◆ **WORK REQUEST**: Exclude the pictures from your copy, and reproduce each entry below verbatim.

Saved data entries:
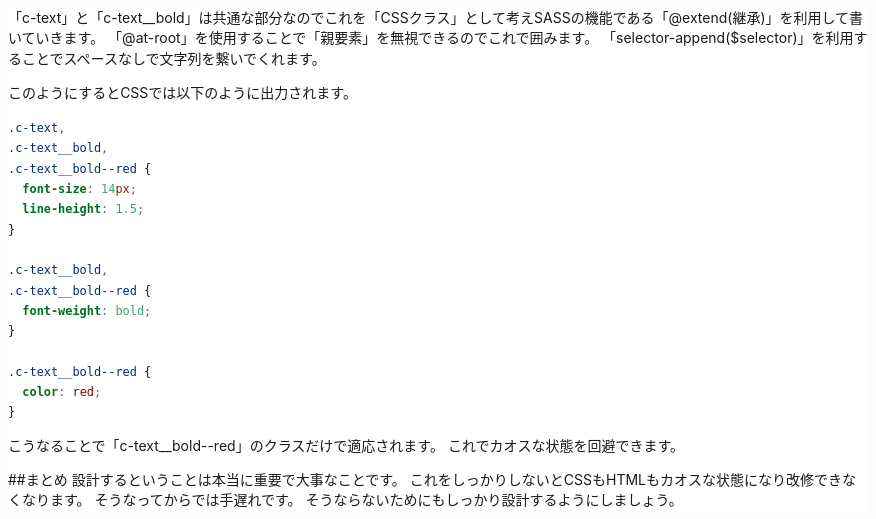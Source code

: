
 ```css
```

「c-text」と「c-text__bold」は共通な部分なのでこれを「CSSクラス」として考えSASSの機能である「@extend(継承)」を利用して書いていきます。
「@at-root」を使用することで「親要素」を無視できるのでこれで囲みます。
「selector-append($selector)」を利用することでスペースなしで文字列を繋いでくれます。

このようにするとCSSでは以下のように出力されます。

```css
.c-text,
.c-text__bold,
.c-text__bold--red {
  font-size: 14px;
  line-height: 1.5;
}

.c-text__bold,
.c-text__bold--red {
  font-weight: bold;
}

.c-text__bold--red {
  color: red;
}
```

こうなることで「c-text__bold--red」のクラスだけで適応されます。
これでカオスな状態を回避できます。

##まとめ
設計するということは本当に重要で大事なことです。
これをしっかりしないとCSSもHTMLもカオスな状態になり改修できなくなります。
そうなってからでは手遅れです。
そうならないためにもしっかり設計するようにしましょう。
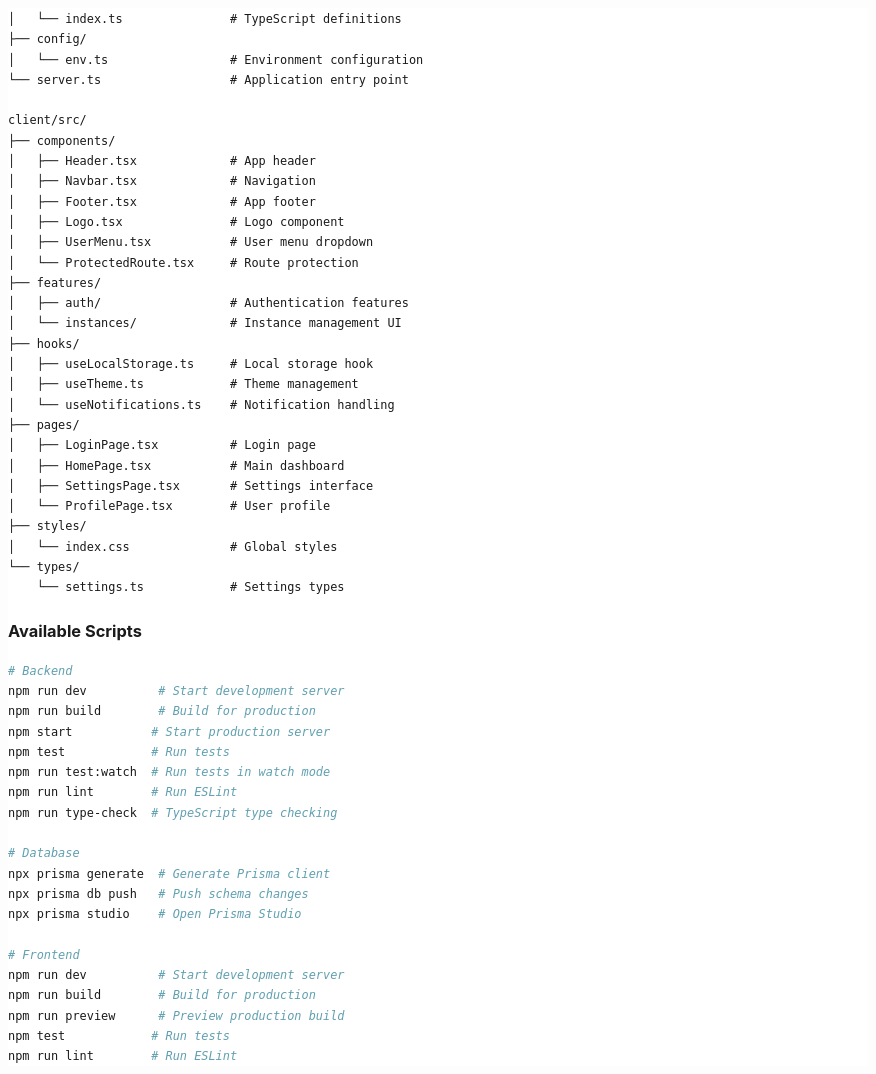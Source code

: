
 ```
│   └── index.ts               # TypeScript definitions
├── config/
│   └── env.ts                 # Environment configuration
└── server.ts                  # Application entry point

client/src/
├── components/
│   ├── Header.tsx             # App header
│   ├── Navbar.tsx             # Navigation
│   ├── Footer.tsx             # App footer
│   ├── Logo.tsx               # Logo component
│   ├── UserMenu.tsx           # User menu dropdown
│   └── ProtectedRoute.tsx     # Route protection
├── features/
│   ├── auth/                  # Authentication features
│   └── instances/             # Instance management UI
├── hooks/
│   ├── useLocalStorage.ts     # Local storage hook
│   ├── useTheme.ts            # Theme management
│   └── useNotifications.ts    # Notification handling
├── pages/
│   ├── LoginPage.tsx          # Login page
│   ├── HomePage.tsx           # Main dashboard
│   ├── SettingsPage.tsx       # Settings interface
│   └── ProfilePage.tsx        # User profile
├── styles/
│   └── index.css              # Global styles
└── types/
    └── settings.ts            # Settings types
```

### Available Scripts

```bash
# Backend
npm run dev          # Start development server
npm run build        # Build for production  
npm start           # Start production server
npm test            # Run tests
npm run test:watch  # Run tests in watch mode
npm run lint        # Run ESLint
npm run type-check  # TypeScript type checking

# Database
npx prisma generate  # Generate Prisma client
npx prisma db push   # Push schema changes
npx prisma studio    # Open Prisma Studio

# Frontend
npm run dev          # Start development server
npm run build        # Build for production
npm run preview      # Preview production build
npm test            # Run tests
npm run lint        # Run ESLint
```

◆ **RESPONSE**:
Source code

:
 ```css
```

「c-text」と「c-text__bold」は共通な部分なのでこれを「CSSクラス」として考えSASSの機能である「@extend(継承)」を利用して書いていきます。
「@at-root」を使用することで「親要素」を無視できるのでこれで囲みます。
「selector-append($selector)」を利用することでスペースなしで文字列を繋いでくれます。

このようにするとCSSでは以下のように出力されます。

```css
.c-text,
.c-text__bold,
.c-text__bold--red {
  font-size: 14px;
  line-height: 1.5;
}

.c-text__bold,
.c-text__bold--red {
  font-weight: bold;
}

.c-text__bold--red {
  color: red;
}
```

こうなることで「c-text__bold--red」のクラスだけで適応されます。
これでカオスな状態を回避できます。

##まとめ
設計するということは本当に重要で大事なことです。
これをしっかりしないとCSSもHTMLもカオスな状態になり改修できなくなります。
そうなってからでは手遅れです。
そうならないためにもしっかり設計するようにしましょう。
Source code

:
 ```
│   └── index.ts               # TypeScript definitions
├── config/
│   └── env.ts                 # Environment configuration
└── server.ts                  # Application entry point

client/src/
├── components/
│   ├── Header.tsx             # App header
│   ├── Navbar.tsx             # Navigation
│   ├── Footer.tsx             # App footer
│   ├── Logo.tsx               # Logo component
│   ├── UserMenu.tsx           # User menu dropdown
│   └── ProtectedRoute.tsx     # Route protection
├── features/
│   ├── auth/                  # Authentication features
│   └── instances/             # Instance management UI
├── hooks/
│   ├── useLocalStorage.ts     # Local storage hook
│   ├── useTheme.ts            # Theme management
│   └── useNotifications.ts    # Notification handling
├── pages/
│   ├── LoginPage.tsx          # Login page
│   ├── HomePage.tsx           # Main dashboard
│   ├── SettingsPage.tsx       # Settings interface
│   └── ProfilePage.tsx        # User profile
├── styles/
│   └── index.css              # Global styles
└── types/
    └── settings.ts            # Settings types
```

### Available Scripts

```bash
# Backend
npm run dev          # Start development server
npm run build        # Build for production  
npm start           # Start production server
npm test            # Run tests
npm run test:watch  # Run tests in watch mode
npm run lint        # Run ESLint
npm run type-check  # TypeScript type checking

# Database
npx prisma generate  # Generate Prisma client
npx prisma db push   # Push schema changes
npx prisma studio    # Open Prisma Studio

# Frontend
npm run dev          # Start development server
npm run build        # Build for production
npm run preview      # Preview production build
npm test            # Run tests
npm run lint        # Run ESLint
```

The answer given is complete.